"I try to depict the beauty in the mundane & ultimately give a voice to those that have none"
Jyne Greenley studied Fine Art at The University of Toronto. Her main focus being Photography, Printmaking & Painting
Jyne has had various shows since 1998 which include:
Self-Portrait auto-portrait, thunderBay 1993
CabbageTown juried art show 2013/2014
Riverdale artwalk, juried show 2014
Haliburton Arts & Craft show 2015
Gas Gallery solo shows, member shows and group shows 2013-present
Rails End Gallery Elements show 2018/2019
WitchFest North group show “transformation” Oct 2019
Jyne’s styles vary from the abstract and mythical to landscape and Portraiture. Her works combine a variety of medium to create unique, bold and emotional pieces.
Her current works on stone & reclaimed wood combine photography, painting & mixed media depicting the natural landscape, myth, symbols & the beauty of the wild
Jyne lives in Toronto, Ontario & Ravensong Retreat in Haliburton & tries to be in the woods & the wild as much as possible.

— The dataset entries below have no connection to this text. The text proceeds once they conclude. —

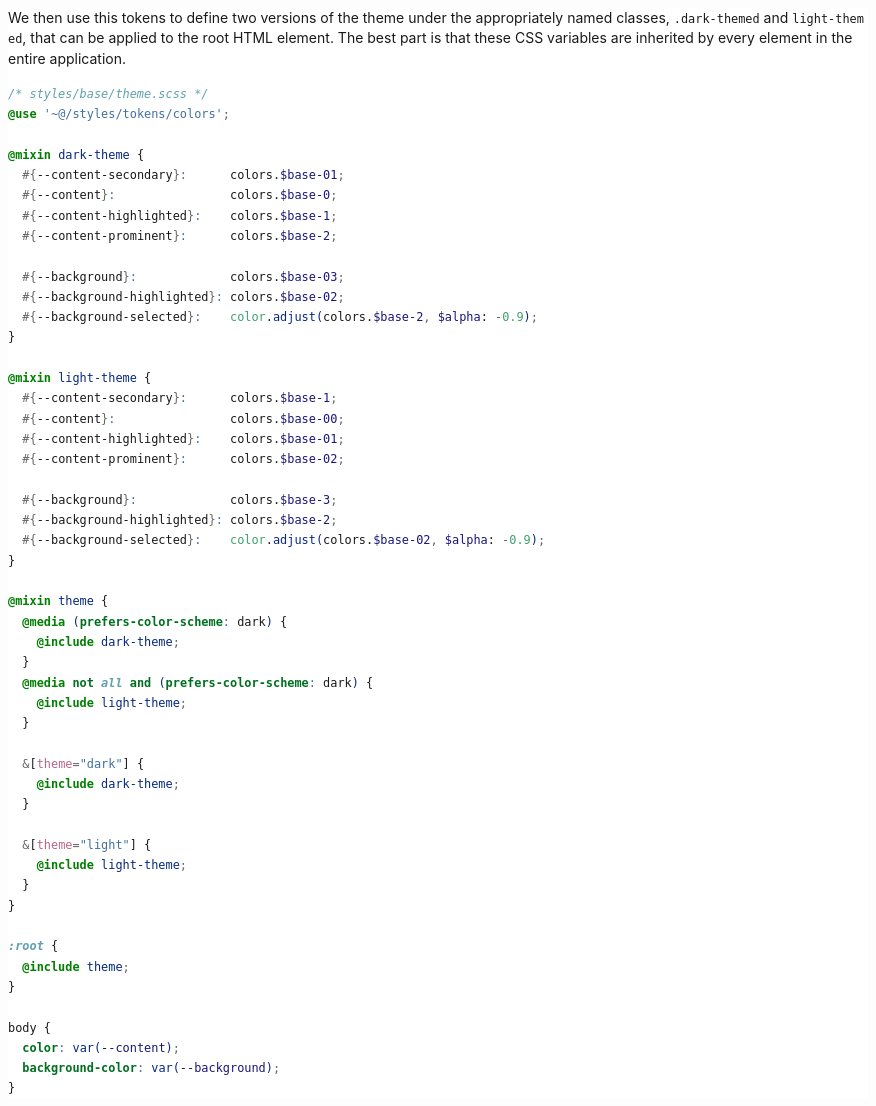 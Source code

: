 We then use this tokens to define two versions of the theme under the appropriately named classes, `.dark-themed` and `light-themed`, that can be applied to the root HTML element. The best part is that these CSS variables are inherited by every element in the entire application.

```scss
/* styles/base/theme.scss */
@use '~@/styles/tokens/colors';

@mixin dark-theme {
  #{--content-secondary}:      colors.$base-01;
  #{--content}:                colors.$base-0;
  #{--content-highlighted}:    colors.$base-1;
  #{--content-prominent}:      colors.$base-2;

  #{--background}:             colors.$base-03;
  #{--background-highlighted}: colors.$base-02;
  #{--background-selected}:    color.adjust(colors.$base-2, $alpha: -0.9);
}

@mixin light-theme {
  #{--content-secondary}:      colors.$base-1;
  #{--content}:                colors.$base-00;
  #{--content-highlighted}:    colors.$base-01;
  #{--content-prominent}:      colors.$base-02;

  #{--background}:             colors.$base-3;
  #{--background-highlighted}: colors.$base-2;
  #{--background-selected}:    color.adjust(colors.$base-02, $alpha: -0.9);
}

@mixin theme {
  @media (prefers-color-scheme: dark) {
    @include dark-theme;
  }
  @media not all and (prefers-color-scheme: dark) {
    @include light-theme;
  }

  &[theme="dark"] {
    @include dark-theme;
  }

  &[theme="light"] {
    @include light-theme;
  }
}

:root {
  @include theme;
}

body {
  color: var(--content);
  background-color: var(--background);
}
```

She combines hand made naural dyes, milk paint, charcols, inks in all her work as well as encautic waxes, including beeswax from her hive in Ravensong Retreat, as a natural finish
Please contact Jyne at firstname.lastname@example.org for prices, availability of pieces and any other questions you may have
WHAT’S WITH THE RAVENS?
Raven is a common symbol of death. Many people dislike, shun and fear the raven. Why do I have so many in my work? I made death an ally.
I grew up with lots of death, sometimes quite violent at a time of my life where I was quite impressionable. I was a child. Those feelings of “living forever” and being “invincible” were never a part of my vocabulary growing up. I saw death everywhere. I feared it. What I loved would be taken away. I would be taken away. That fear was a big part of my life until I got on a path that I resonated with. I took a 4yr course in Shamanic studies with some tough lessons and amazing teachers. That is where I befriended death. Death sits in the West, the physical world, the mineral world, and the colour black. Raven sits here. No one gets out alive.
Little deaths happen every day. The letting go of things that no longer serves you, the setting sun, the end of a habit etc.
It taught me to actually live. Now I live hard, love hard, I explore more and take risks. I don’t apologize (as much) for wanting too much, loving too much, expressing too much or doing too much. This day will never be back.
On days when I may see my expiry date or when I retreat, retract, get small, feel bad, hold back, feel misunderstood Raven metaphorically sits on my left shoulder and digs her talons in. A gentle reminder to get up, shake it off and go forward. She is always there. A beautiful reminder to live fully.
WHAT’S WITH THE NAME?
I grew up as Constance Jane Greenley. There were three people in my family named Constance, myself, my Mother and my Grandmother. The confusion was profound. I never went by my first name except for a brief, painful Kindergarten experience and due to official documents. Gov’t officials, Bankers & Medical personnel, use it.
I grew up mainly as Jane. Plain Jane. I never liked the look of it. It was horizontal and boring. No interesting loops or swirls.
When I was 17, I was painting away and when it came time to sign my name the “a" smudged and became a “y”. I loved it!
It wasn’t Jane and it wasn’t Jayne. It was Jyne.
My love of vertical came through. It was me. The rest is history.